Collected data
- - -

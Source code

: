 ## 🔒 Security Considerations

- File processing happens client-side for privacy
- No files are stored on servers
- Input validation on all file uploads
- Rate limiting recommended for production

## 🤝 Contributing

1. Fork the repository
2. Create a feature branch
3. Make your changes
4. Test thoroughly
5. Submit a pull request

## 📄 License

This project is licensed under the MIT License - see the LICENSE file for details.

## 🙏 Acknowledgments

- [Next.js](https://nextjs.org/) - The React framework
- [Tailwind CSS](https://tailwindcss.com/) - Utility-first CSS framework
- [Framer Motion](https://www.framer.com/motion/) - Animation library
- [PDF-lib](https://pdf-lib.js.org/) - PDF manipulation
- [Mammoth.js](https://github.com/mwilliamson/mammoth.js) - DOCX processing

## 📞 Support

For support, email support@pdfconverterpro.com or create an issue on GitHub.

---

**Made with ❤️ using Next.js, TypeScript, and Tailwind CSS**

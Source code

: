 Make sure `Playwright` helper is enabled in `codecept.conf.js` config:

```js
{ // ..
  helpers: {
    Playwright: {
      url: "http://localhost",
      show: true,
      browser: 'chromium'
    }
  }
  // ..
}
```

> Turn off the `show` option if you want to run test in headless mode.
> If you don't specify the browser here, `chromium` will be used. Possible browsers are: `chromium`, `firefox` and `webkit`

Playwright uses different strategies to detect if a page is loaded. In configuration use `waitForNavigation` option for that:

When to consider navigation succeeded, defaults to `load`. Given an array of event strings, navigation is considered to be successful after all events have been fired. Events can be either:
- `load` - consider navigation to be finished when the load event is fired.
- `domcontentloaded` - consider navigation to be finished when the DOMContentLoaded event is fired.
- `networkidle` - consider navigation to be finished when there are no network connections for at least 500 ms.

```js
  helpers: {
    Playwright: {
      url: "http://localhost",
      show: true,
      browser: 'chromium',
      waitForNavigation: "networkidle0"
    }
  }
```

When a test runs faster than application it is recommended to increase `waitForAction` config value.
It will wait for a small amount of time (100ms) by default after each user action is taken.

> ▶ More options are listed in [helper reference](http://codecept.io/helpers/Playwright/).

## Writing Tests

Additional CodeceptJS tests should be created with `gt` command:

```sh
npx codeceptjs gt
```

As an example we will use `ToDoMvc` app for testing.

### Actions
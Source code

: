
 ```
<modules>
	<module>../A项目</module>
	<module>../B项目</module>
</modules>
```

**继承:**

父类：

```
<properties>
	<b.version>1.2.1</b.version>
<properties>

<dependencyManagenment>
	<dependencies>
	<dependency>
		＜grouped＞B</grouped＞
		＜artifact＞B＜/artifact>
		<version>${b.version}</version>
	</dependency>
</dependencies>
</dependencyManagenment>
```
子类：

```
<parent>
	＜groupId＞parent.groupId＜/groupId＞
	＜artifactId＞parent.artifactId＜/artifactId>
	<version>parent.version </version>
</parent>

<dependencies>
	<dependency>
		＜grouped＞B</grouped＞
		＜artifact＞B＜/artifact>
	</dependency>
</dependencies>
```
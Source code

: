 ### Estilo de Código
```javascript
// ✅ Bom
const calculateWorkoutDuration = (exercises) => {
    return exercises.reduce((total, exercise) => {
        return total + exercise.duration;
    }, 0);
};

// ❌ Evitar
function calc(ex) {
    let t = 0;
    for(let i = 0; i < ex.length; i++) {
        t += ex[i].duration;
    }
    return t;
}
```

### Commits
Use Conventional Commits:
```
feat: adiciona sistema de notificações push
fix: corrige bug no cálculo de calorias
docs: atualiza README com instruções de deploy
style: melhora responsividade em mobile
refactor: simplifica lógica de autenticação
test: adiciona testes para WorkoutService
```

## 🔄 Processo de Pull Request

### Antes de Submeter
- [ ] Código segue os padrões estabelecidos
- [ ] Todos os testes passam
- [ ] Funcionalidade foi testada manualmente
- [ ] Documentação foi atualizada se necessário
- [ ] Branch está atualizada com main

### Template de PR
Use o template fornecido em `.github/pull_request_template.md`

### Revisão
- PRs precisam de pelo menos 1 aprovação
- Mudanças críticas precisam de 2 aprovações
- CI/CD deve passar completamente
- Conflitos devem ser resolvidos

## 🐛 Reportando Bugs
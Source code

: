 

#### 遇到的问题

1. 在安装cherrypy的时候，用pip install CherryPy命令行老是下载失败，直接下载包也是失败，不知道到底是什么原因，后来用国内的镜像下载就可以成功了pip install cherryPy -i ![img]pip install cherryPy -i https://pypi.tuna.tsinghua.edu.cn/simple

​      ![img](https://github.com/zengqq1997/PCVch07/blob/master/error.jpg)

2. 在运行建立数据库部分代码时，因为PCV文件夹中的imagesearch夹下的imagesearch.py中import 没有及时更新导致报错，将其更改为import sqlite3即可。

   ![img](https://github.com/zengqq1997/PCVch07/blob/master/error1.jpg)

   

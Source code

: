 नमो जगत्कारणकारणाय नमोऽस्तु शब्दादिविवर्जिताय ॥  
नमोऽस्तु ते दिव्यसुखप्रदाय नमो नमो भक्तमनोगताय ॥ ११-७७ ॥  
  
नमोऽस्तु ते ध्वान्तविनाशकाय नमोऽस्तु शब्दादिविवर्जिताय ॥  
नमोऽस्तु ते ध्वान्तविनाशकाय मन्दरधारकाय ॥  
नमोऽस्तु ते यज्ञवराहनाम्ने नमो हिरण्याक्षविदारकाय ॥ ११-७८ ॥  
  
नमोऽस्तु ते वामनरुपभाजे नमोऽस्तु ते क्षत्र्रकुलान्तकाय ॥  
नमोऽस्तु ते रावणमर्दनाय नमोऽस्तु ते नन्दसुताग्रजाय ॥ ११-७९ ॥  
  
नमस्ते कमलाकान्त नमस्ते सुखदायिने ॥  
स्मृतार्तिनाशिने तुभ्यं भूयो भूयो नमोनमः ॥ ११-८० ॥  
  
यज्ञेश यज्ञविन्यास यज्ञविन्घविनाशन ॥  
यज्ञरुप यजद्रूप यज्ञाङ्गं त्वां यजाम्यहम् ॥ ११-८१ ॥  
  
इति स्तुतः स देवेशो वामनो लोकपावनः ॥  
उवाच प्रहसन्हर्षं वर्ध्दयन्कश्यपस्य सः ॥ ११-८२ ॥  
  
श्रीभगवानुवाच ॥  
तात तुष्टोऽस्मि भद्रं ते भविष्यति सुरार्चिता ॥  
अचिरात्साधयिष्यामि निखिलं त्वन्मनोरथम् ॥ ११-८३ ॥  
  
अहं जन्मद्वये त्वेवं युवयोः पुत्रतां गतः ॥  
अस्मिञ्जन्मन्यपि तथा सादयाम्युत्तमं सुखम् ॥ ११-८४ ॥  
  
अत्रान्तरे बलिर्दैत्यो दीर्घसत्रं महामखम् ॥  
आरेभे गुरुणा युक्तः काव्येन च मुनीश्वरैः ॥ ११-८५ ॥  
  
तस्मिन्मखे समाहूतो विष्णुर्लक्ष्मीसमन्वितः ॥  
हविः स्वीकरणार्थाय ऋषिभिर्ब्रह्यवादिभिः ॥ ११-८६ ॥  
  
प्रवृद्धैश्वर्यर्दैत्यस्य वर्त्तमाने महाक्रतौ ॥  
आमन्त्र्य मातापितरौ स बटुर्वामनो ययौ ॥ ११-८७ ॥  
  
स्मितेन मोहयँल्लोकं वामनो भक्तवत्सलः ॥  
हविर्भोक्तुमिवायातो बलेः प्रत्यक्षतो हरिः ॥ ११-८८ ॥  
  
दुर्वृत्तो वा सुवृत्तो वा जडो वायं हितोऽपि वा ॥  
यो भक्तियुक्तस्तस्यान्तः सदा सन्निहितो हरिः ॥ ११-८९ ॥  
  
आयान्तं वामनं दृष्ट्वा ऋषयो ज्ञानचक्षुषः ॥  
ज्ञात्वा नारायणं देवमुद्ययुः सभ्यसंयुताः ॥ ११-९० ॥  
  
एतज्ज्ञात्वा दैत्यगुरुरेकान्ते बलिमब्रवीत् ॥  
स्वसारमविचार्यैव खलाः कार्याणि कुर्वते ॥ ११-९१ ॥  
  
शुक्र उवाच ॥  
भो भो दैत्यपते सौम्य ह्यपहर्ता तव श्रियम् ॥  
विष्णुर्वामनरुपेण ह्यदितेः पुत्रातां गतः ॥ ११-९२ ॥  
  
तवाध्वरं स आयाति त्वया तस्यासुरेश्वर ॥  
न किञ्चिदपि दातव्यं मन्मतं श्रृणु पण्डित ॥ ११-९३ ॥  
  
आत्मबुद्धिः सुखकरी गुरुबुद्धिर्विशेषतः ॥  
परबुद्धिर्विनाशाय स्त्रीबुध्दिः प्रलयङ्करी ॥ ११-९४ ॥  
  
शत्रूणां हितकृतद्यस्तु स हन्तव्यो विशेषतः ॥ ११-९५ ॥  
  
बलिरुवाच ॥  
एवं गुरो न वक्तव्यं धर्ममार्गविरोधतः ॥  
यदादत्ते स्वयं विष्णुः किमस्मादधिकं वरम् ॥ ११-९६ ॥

- - -

### Task to carry out
Your task is to find every line above containing the word "after" and copy it.

### Answer to this problem
When to consider navigation succeeded, defaults to `load`. Given an array of event strings, navigation is considered to be successful after all events have been fired. Events can be either:
It will wait for a small amount of time (100ms) by default after each user action is taken.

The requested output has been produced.